“There wasn’t much hope that he was around anymore,” said Cathy A. Beck, a wildlife biologist who manages the USGS photo database. In other words, they thought Chessie was dead.
It’s possible that Chessie has visited the Chesapeake Bay watershed for several years, but whoever spotted him didn’t have the presence of mind shown by boaters at a Calvert County marina when the animal showed his face Tuesday.
Boater Hank Curtis snapped a picture. The picture was sent to the National Aquarium, which forwarded it to the USGS, where Beck identified him from a telltale scar on his hide, left long ago by a boat propeller.
“It was a huge surprise,” Beck said. “I get a lot of questions every year — ‘Have you seen Chessie? Have you seen Chessie?’ The answer for 10 years has been, ‘No, sorry.’
“I know other [manatees] have been seen in the Chesapeake Bay that are not Chessie,” Beck added. “Every time, we scrutinize them to see if it’s Chessie. We’re excited.”
Wildlife officials fell hard for Chessie when he surfaced in the Kent Narrows area of the bay in September 1994. Because he was hundreds of miles from his Florida habitat, in an area where water temperatures drop too low for manatees to survive, the National Aquarium in Baltimore and the U.S. Coast Guard went on high alert, threw out a net and pulled the 1,000-pound animal out.
Chessie was studied at the aquarium, fitted with a radio tag and flown to SeaWorld in Orlando, Beck said. He was released soon after in the Banana River near Cape Canaveral in Brevard County, Fla., to join about 5,000 manatees in the wild.

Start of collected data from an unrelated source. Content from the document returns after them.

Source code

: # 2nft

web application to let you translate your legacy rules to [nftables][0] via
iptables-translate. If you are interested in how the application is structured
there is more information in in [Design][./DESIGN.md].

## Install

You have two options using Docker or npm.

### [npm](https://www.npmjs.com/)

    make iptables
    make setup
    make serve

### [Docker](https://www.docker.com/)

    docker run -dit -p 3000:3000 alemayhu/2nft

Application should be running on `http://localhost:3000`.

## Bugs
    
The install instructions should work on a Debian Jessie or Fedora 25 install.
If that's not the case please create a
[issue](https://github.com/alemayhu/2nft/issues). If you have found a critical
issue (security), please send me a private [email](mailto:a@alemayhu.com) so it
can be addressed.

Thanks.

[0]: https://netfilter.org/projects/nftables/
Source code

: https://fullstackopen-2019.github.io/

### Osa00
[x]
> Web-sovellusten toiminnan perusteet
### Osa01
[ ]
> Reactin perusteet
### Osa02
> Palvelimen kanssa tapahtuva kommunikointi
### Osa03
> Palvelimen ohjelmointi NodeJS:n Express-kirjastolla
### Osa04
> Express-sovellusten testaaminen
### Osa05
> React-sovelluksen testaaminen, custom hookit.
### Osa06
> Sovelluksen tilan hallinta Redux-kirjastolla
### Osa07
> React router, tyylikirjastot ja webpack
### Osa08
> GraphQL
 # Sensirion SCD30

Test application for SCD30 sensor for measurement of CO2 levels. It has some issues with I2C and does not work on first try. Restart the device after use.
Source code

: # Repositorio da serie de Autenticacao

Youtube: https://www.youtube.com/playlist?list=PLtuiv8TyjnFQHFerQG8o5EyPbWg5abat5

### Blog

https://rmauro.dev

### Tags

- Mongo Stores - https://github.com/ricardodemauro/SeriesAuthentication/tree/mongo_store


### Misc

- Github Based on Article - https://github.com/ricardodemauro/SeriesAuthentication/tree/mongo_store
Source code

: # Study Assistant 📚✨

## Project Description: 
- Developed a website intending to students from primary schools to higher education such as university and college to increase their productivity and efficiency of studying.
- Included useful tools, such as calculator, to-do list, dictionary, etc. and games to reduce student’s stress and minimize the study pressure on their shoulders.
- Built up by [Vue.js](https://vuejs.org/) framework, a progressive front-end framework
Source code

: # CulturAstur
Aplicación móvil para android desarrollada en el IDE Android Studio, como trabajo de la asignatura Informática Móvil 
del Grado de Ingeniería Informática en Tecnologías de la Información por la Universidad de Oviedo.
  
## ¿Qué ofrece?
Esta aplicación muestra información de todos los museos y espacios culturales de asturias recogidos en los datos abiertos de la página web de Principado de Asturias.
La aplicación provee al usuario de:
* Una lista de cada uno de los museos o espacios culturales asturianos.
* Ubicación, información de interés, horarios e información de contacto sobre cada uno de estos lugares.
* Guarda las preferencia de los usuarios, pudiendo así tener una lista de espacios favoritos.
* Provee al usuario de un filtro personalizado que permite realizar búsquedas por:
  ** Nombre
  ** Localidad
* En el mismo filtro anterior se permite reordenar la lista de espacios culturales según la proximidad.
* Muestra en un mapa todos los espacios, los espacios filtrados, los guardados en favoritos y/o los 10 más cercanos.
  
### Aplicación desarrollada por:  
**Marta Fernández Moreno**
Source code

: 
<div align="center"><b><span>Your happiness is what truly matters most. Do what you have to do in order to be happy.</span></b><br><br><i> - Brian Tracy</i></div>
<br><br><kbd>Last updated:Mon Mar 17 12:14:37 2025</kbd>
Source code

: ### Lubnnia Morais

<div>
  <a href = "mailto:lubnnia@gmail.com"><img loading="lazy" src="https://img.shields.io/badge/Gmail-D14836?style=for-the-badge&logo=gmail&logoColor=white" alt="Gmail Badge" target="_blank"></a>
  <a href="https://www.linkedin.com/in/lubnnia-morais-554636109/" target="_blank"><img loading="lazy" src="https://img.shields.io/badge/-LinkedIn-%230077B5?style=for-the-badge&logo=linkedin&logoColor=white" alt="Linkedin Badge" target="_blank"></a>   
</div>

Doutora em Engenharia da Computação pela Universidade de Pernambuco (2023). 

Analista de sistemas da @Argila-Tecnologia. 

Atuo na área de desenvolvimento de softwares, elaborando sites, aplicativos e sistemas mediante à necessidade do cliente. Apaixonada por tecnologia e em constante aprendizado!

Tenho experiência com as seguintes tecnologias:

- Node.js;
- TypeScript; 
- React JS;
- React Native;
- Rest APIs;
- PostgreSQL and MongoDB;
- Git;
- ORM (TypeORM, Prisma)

Manatees are marathon swimmers that can lumber about 50 miles a day. The last sighting of Chessie by researchers was after he swam through the Great Bridge Locks in Virginia in August 2001. Manatee sightings north of Virginia are rare, and the outcomes are often not good.
“We had one in Pennsylvania last year,” Beck said. “It was a carcass by the time we found it.” In the past two years, manatees were spotted as far north as Cape Cod, she said. One was rescued; the other died.